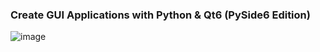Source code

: ### Create GUI Applications with Python & Qt6 (PySide6 Edition)
![image](https://github.com/March13th/LearnPySide6/assets/35580189/0d9099ca-2f02-49ae-84ab-84052eb9bb70)



  
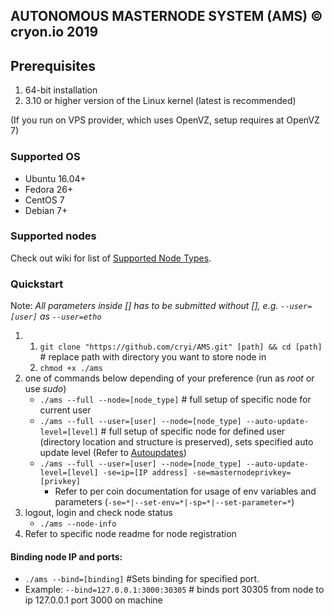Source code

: ## AUTONOMOUS MASTERNODE SYSTEM (AMS) © cryon.io 2019

## Prerequisites 

1. 64-bit installation
2. 3.10 or higher version of the Linux kernel (latest is recommended)

(If you run on VPS provider, which uses OpenVZ, setup requires at OpenVZ 7)

### Supported OS

- Ubuntu 16.04+
- Fedora 26+
- CentOS 7
- Debian 7+

### Supported nodes

Check out wiki for list of [Supported Node Types](https://github.com/cryi/AMS/wiki/Supported-Node-Types). 

### Quickstart

Note: *All parameters inside [] has to be submitted without [], e.g. `--user=[user]` as `--user=etho`*

1. 1. `git clone "https://github.com/cryi/AMS.git" [path] && cd [path]` # replace path with directory you want to store node in
   2. `chmod +x ./ams`
2. one of commands below depending of your preference (run as *root* or use *sudo*)
    - `./ams --full --node=[node_type]` # full setup of specific node for current user
    - `./ams --full --user=[user] --node=[node_type] --auto-update-level=[level]` # full setup of specific node for defined user (directory location and structure is preserved), sets specified auto update level (Refer to [Autoupdates](https://github.com/cryi/AMS/wiki/Autoupdates))
    - `./ams --full --user=[user] --node=[node_type] --auto-update-level=[level] -se=ip=[IP address] -se=masternodeprivkey=[privkey]`
        * Refer to per coin documentation for usage of env variables and parameters (`-se=*|--set-env=*|-sp=*|--set-parameter=*`)
3. logout, login and check node status
    - `./ams --node-info`
4. Refer to specific node readme for node registration

#### Binding node IP and ports:

- `./ams --bind=[binding]`  #Sets binding for specified port. 
- Example: `--bind=127.0.0.1:3000:30305` # binds port 30305 from node to ip 127.0.0.1 port 3000 on machine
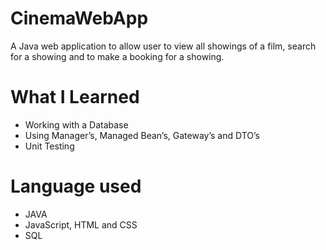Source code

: # CinemaWebApp
A Java web application to allow user to view all showings of a film, search for a showing and to make a booking for a showing. 
# What I Learned
- Working with a Database
- Using Manager’s, Managed Bean’s, Gateway’s and DTO’s
- Unit Testing 
# Language used
- JAVA
- JavaScript, HTML and CSS
- SQL

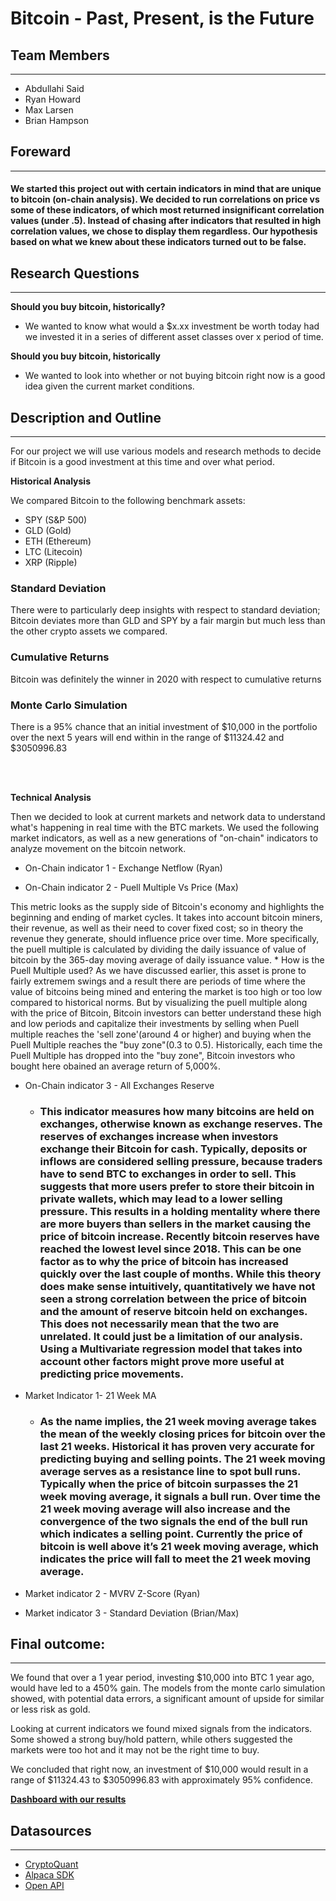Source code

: # **Bitcoin - Past, Present, is the Future**

## Team Members
---
* Abdullahi Said
* Ryan Howard
* Max Larsen
* Brian Hampson
<p>

## **Foreward**
---
#### We started this project out with certain indicators in mind that are unique to bitcoin (on-chain analysis). We decided to run correlations on price vs some of these indicators, of which most returned insignificant correlation values (under .5). Instead of chasing after indicators that resulted in high correlation values, we chose to display them regardless. Our hypothesis based on what we knew about these indicators turned out to be false. 
<p>

## **Research Questions**
---

**Should you buy bitcoin, historically?**
<p>

* We wanted to know what would a $x.xx investment be worth today had we invested it in a series of different asset classes over x period of time. 

**Should you buy bitcoin, historically**

* We wanted to look into whether or not buying bitcoin right now is a good idea given the current market conditions. 
<p>

## **Description and Outline**
---
For our project we will use various models and research methods to decide if Bitcoin is a good investment at this time and over what period.
<p>

**Historical Analysis**

We compared Bitcoin to the following benchmark assets:
* SPY (S&P 500)
* GLD (Gold)
* ETH (Ethereum)
* LTC (Litecoin)
* XRP (Ripple)

### Standard Deviation

There were to particularly deep insights with respect to standard deviation; Bitcoin deviates more than GLD and SPY by a fair margin but much less than the other crypto assets we compared.

### Cumulative Returns

Bitcoin was definitely the winner in 2020 with respect to cumulative returns

### Monte Carlo Simulation

There is a 95% chance that an initial investment of $10,000 in the portfolio over the next 5 years will end within in the range of $11324.42 and $3050996.83

<br><br/>

**Technical Analysis** 

Then we decided to look at current markets and network data to understand what's happening in real time with the BTC markets. We used the following market indicators, as well as a new generations of "on-chain" indicators to analyze movement on the bitcoin network. 

* On-Chain indicator 1 - Exchange Netflow (Ryan)
    
* On-Chain indicator 2 - Puell Multiple Vs Price (Max)
    
This metric looks as the supply side of Bitcoin's economy and highlights the beginning and ending of market cycles. It takes into account bitcoin miners, their revenue, as well as their need to cover fixed cost; so in theory the revenue they generate, should influence price over time. More specifically, the puell multiple is calculated by dividing the daily issuance of value of bitcoin by the 365-day moving average of daily issuance value.
    * How is the Puell Multiple used?
As we have discussed earlier, this asset is prone to fairly extremem swings and a result there are periods of time where the value of bitcoins being mined and entering the market is too high or too low compared to historical norms. But by visualizing the puell multiple along with the price of Bitcoin, Bitcoin investors can better understand these high and low periods and capitalize their investments by selling when Puell multiple reaches the 'sell zone'(around 4 or higher) and buying when the Puell Multiple reaches the "buy zone"(0.3 to 0.5). Historically, each time the Puell Multiple has dropped into the "buy zone", Bitcoin investors who bought here obained an average return of 5,000%.
    
* On-Chain indicator 3 - All Exchanges Reserve
    * ### This indicator measures how many bitcoins are held on exchanges, otherwise known as exchange reserves. The reserves of exchanges increase when investors exchange their Bitcoin for cash. Typically, deposits or inflows are considered selling pressure, because traders have to send BTC to exchanges in order to sell. This suggests that more users prefer to store their bitcoin in private wallets, which may lead to a lower selling pressure. This results in a holding mentality where there are more buyers than sellers in the market causing the price of bitcoin increase. Recently bitcoin reserves have reached the lowest level since 2018. This can be one factor as to why the price of bitcoin has increased quickly over the last couple of months. While this theory does make sense intuitively, quantitatively we have not seen a strong correlation between the price of bitcoin and the amount of reserve bitcoin held on exchanges. This does not necessarily mean that the two are unrelated. It could just be a limitation of our analysis. Using a Multivariate regression model that takes into account other factors might prove more useful at predicting price movements.
    
* Market Indicator 1- 21 Week MA
    * ### As the name implies, the 21 week moving average takes the mean of the weekly closing prices for bitcoin over the last 21 weeks. Historical it has proven very accurate for predicting buying and selling points. The 21 week moving average serves as a resistance line to spot bull runs. Typically when the price of bitcoin surpasses the 21 week moving average, it signals a bull run. Over time the 21 week moving average will also increase and the convergence of the two signals the end of the bull run which indicates a selling point. Currently the price of bitcoin is well above it’s 21 week moving average, which indicates the price will fall to meet the 21 week moving average.

* Market indicator 2 - MVRV Z-Score (Ryan)
* Market indicator 3 -  Standard Deviation (Brian/Max)
<p>

## Final outcome: 
---
We found that over a 1 year period, investing $10,000 into BTC 1 year ago, would have led to a 450% gain. The models from the monte carlo simulation showed, with potential data errors, a significant amount of upside for similar or less risk as gold. 

Looking at current indicators we found mixed signals from the indicators. Some showed a strong buy/hold pattern, while others suggested the markets were too hot and it may not be the right time to buy. 

We concluded that right now, an investment of $10,000 would result in a range of $11324.43 to $3050996.83 with approximately 95% confidence.


[**Dashboard with our results**](https://github.com/nospmah/fintech.group_project/blob/main/reports/analysis.ipynb?short_path=9ddbebd)

## Datasources
---
* [CryptoQuant](cryptoquant.com)
* [Alpaca SDK](alpaca.com)
* [Open API](openapi.io)


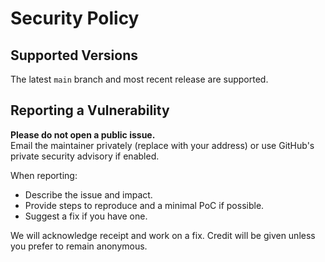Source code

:# Security Policy

## Supported Versions
The latest `main` branch and most recent release are supported.

## Reporting a Vulnerability
**Please do not open a public issue.**  
Email the maintainer privately (replace with your address) or use GitHub's private security advisory if enabled.

When reporting:
- Describe the issue and impact.
- Provide steps to reproduce and a minimal PoC if possible.
- Suggest a fix if you have one.

We will acknowledge receipt and work on a fix. Credit will be given unless you prefer to remain anonymous.
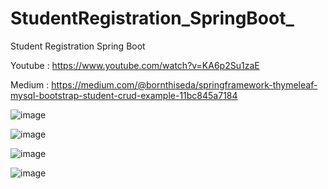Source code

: # StudentRegistration_SpringBoot_

Student Registration Spring Boot 


Youtube : https://www.youtube.com/watch?v=KA6p2Su1zaE



Medium  : https://medium.com/@bornthiseda/springframework-thymeleaf-mysql-bootstrap-student-crud-example-11bc845a7184


![image](https://user-images.githubusercontent.com/61595808/144125612-0fe4bdab-ece4-4d09-a00c-bc5fe7467742.png)


![image](https://user-images.githubusercontent.com/61595808/144125786-1787a392-d49c-4a71-8d64-99a446ad4dff.png)



![image](https://user-images.githubusercontent.com/61595808/144125968-efe5dba5-f355-4be6-8b76-c16e88ef8785.png)


![image](https://user-images.githubusercontent.com/61595808/144126036-3050d4f2-a31c-46b9-8d4d-6a22c250bd7e.png)




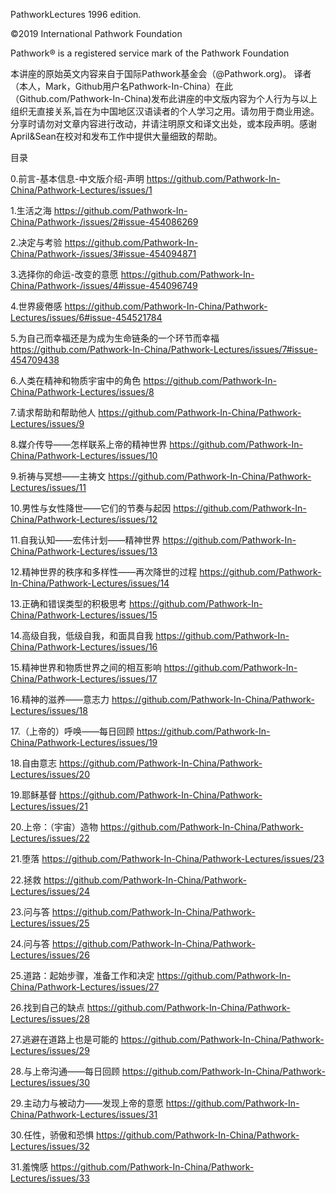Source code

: PathworkLectures 1996 edition.

©2019 International Pathwork Foundation 

Pathwork® is a registered service mark of the Pathwork Foundation

本讲座的原始英文内容来自于国际Pathwork基金会（@Pathwork.org)。 译者（本人，Mark，Github用户名Pathwork-In-China）在此（Github.com/Pathwork-In-China)发布此讲座的中文版内容为个人行为与以上组织无直接关系,旨在为中国地区汉语读者的个人学习之用。请勿用于商业用途。分享时请勿对文章内容进行改动，并​请注明原文和译文出处，或本段声明。感谢April&Sean在校对和发布工作中提供大量细致的帮助。

目录

0.前言-基本信息-中文版介绍-声明 https://github.com/Pathwork-In-China/Pathwork-Lectures/issues/1

1.生活之海 https://github.com/Pathwork-In-China/Pathwork-/issues/2#issue-454086269

2.决定与考验 https://github.com/Pathwork-In-China/Pathwork-/issues/3#issue-454094871

3.选择你的命运-改变的意愿 https://github.com/Pathwork-In-China/Pathwork-/issues/4#issue-454096749

4.世界疲倦感 https://github.com/Pathwork-In-China/Pathwork-Lectures/issues/6#issue-454521784

5.为自己而幸福还是为成为生命链条的一个环节而幸福 https://github.com/Pathwork-In-China/Pathwork-Lectures/issues/7#issue-454709438

6.人类在精神和物质宇宙中的角色 https://github.com/Pathwork-In-China/Pathwork-Lectures/issues/8

7.请求帮助和帮助他人 https://github.com/Pathwork-In-China/Pathwork-Lectures/issues/9

8.媒介传导——怎样联系上帝的精神世界 https://github.com/Pathwork-In-China/Pathwork-Lectures/issues/10

9.祈祷与冥想——主祷文 https://github.com/Pathwork-In-China/Pathwork-Lectures/issues/11

10.男性与女性降世——它们的节奏与起因 https://github.com/Pathwork-In-China/Pathwork-Lectures/issues/12

11.自我认知——宏伟计划——精神世界 https://github.com/Pathwork-In-China/Pathwork-Lectures/issues/13

12.精神世界的秩序和多样性——再次降世的过程 https://github.com/Pathwork-In-China/Pathwork-Lectures/issues/14

13.正确和错误类型的积极思考 https://github.com/Pathwork-In-China/Pathwork-Lectures/issues/15

14.高级自我，低级自我，和面具自我 https://github.com/Pathwork-In-China/Pathwork-Lectures/issues/16

15.精神世界和物质世界之间的相互影响 https://github.com/Pathwork-In-China/Pathwork-Lectures/issues/17

16.精神的滋养——意志力 https://github.com/Pathwork-In-China/Pathwork-Lectures/issues/18

17.（上帝的）呼唤——每日回顾 https://github.com/Pathwork-In-China/Pathwork-Lectures/issues/19

18.自由意志 https://github.com/Pathwork-In-China/Pathwork-Lectures/issues/20

19.耶稣基督 https://github.com/Pathwork-In-China/Pathwork-Lectures/issues/21

20.上帝：（宇宙）造物 https://github.com/Pathwork-In-China/Pathwork-Lectures/issues/22

21.堕落 https://github.com/Pathwork-In-China/Pathwork-Lectures/issues/23

22.拯救 https://github.com/Pathwork-In-China/Pathwork-Lectures/issues/24

23.问与答 https://github.com/Pathwork-In-China/Pathwork-Lectures/issues/25

24.问与答 https://github.com/Pathwork-In-China/Pathwork-Lectures/issues/26

25.道路：起始步骤，准备工作和决定 https://github.com/Pathwork-In-China/Pathwork-Lectures/issues/27

26.找到自己的缺点 https://github.com/Pathwork-In-China/Pathwork-Lectures/issues/28

27.逃避在道路上也是可能的 https://github.com/Pathwork-In-China/Pathwork-Lectures/issues/29

28.与上帝沟通——每日回顾 https://github.com/Pathwork-In-China/Pathwork-Lectures/issues/30

29.主动力与被动力——发现上帝的意愿 https://github.com/Pathwork-In-China/Pathwork-Lectures/issues/31

30.任性，骄傲和恐惧 https://github.com/Pathwork-In-China/Pathwork-Lectures/issues/32

31.羞愧感 https://github.com/Pathwork-In-China/Pathwork-Lectures/issues/33
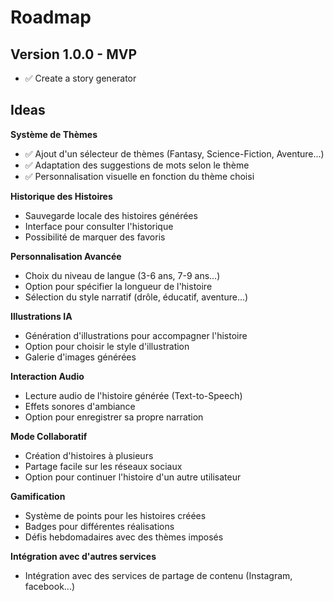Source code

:# Roadmap

## Version 1.0.0 - MVP

- ✅ Create a story generator

## Ideas

**Système de Thèmes**
- ✅ Ajout d'un sélecteur de thèmes (Fantasy, Science-Fiction, Aventure...)
- ✅ Adaptation des suggestions de mots selon le thème
- ✅ Personnalisation visuelle en fonction du thème choisi

**Historique des Histoires**
- Sauvegarde locale des histoires générées
- Interface pour consulter l'historique
- Possibilité de marquer des favoris

**Personnalisation Avancée**
- Choix du niveau de langue (3-6 ans, 7-9 ans...)
- Option pour spécifier la longueur de l'histoire
- Sélection du style narratif (drôle, éducatif, aventure...)

**Illustrations IA**
- Génération d'illustrations pour accompagner l'histoire
- Option pour choisir le style d'illustration
- Galerie d'images générées

**Interaction Audio**
- Lecture audio de l'histoire générée (Text-to-Speech)
- Effets sonores d'ambiance
- Option pour enregistrer sa propre narration

**Mode Collaboratif**
- Création d'histoires à plusieurs
- Partage facile sur les réseaux sociaux
- Option pour continuer l'histoire d'un autre utilisateur

**Gamification**
- Système de points pour les histoires créées
- Badges pour différentes réalisations
- Défis hebdomadaires avec des thèmes imposés

**Intégration avec d'autres services**
- Intégration avec des services de partage de contenu (Instagram, facebook...)
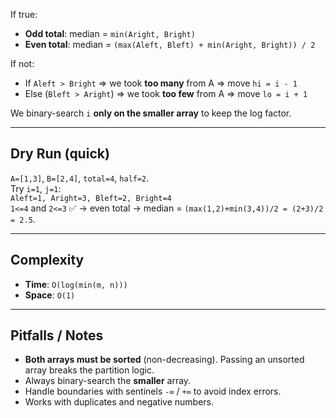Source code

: If true:
- **Odd total**: median = `min(Aright, Bright)`
- **Even total**: median = `(max(Aleft, Bleft) + min(Aright, Bright)) / 2`

If not:
- If `Aleft > Bright` ⇒ we took **too many** from A ⇒ move `hi = i - 1`
- Else (`Bleft > Aright`) ⇒ we took **too few** from A ⇒ move `lo = i + 1`

We binary-search `i` **only on the smaller array** to keep the log factor.

---

## Dry Run (quick)
`A=[1,3]`, `B=[2,4]`, `total=4`, `half=2`.  
Try `i=1`, `j=1`:  
`Aleft=1, Aright=3, Bleft=2, Bright=4`  
`1<=4` and `2<=3` ✅ → even total → median = `(max(1,2)+min(3,4))/2 = (2+3)/2 = 2.5`.

---

## Complexity
- **Time**: `O(log(min(m, n)))`
- **Space**: `O(1)`

---

## Pitfalls / Notes
- **Both arrays must be sorted** (non-decreasing). Passing an unsorted array breaks the partition logic.
- Always binary-search the **smaller** array.
- Handle boundaries with sentinels `-∞` / `+∞` to avoid index errors.
- Works with duplicates and negative numbers.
▬▬▬
**AIM OF THE EXERCISE**
From the entries above, collect every line with the string "given" in it.

**RESULT OF THIS TASK**
* We wanted to look into whether or not buying bitcoin right now is a good idea given the current market conditions. 
We will acknowledge receipt and work on a fix. Credit will be given unless you prefer to remain anonymous.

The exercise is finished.